◆ GIVEN ENTRIES ◆
☆ ☆ ☆ ☆ ☆
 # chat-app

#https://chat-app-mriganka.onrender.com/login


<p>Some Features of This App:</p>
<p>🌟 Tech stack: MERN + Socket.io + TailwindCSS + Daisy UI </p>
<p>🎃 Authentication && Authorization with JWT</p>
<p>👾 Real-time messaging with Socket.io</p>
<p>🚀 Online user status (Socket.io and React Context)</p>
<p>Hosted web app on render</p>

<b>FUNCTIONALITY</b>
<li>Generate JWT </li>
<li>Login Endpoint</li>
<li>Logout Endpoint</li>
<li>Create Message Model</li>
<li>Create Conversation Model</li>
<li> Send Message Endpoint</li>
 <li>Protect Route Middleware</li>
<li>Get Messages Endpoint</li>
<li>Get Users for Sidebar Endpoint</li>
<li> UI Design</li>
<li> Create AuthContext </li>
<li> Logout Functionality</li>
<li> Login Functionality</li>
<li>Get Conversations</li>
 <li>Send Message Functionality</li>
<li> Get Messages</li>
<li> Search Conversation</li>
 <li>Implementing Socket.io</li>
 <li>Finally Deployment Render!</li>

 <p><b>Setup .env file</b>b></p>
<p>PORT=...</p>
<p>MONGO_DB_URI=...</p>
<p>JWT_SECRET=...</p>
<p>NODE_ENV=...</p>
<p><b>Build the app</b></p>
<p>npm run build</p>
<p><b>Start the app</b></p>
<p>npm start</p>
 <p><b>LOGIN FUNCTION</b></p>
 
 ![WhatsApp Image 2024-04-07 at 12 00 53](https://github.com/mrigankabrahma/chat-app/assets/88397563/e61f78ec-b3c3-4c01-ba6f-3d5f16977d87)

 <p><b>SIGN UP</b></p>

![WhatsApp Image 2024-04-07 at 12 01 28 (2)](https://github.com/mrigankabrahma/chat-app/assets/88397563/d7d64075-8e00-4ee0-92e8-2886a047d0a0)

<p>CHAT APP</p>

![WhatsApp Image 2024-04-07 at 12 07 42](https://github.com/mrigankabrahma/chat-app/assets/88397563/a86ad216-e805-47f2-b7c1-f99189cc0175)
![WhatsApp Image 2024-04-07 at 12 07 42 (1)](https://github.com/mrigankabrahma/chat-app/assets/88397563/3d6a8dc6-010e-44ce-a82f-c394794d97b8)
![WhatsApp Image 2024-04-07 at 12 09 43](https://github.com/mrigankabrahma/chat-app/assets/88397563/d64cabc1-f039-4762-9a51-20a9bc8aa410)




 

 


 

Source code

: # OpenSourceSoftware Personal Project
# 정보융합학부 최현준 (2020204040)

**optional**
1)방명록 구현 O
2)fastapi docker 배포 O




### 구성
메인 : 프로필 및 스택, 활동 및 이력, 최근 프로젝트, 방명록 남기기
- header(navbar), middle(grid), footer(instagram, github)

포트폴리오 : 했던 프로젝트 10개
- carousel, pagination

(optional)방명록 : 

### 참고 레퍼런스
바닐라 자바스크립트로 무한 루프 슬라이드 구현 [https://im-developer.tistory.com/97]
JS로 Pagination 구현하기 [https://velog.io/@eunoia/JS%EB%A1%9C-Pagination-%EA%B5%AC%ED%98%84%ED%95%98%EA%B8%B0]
☆ ☆ ☆ ☆ ☆
◆ EXERCISE ◆
In the records above, the line with "<li> Get Messages</li>" marks the start and the line with "<p>CHAT APP</p>" marks the end; copy that stretch exactly, both lines included, and nothing else.

◆ RESPONSE AREA ◆
<li> Get Messages</li>
<li> Search Conversation</li>
 <li>Implementing Socket.io</li>
 <li>Finally Deployment Render!</li>

 <p><b>Setup .env file</b>b></p>
<p>PORT=...</p>
<p>MONGO_DB_URI=...</p>
<p>JWT_SECRET=...</p>
<p>NODE_ENV=...</p>
<p><b>Build the app</b></p>
<p>npm run build</p>
<p><b>Start the app</b></p>
<p>npm start</p>
 <p><b>LOGIN FUNCTION</b></p>
 
 ![WhatsApp Image 2024-04-07 at 12 00 53](https://github.com/mrigankabrahma/chat-app/assets/88397563/e61f78ec-b3c3-4c01-ba6f-3d5f16977d87)

 <p><b>SIGN UP</b></p>

![WhatsApp Image 2024-04-07 at 12 01 28 (2)](https://github.com/mrigankabrahma/chat-app/assets/88397563/d7d64075-8e00-4ee0-92e8-2886a047d0a0)

<p>CHAT APP</p>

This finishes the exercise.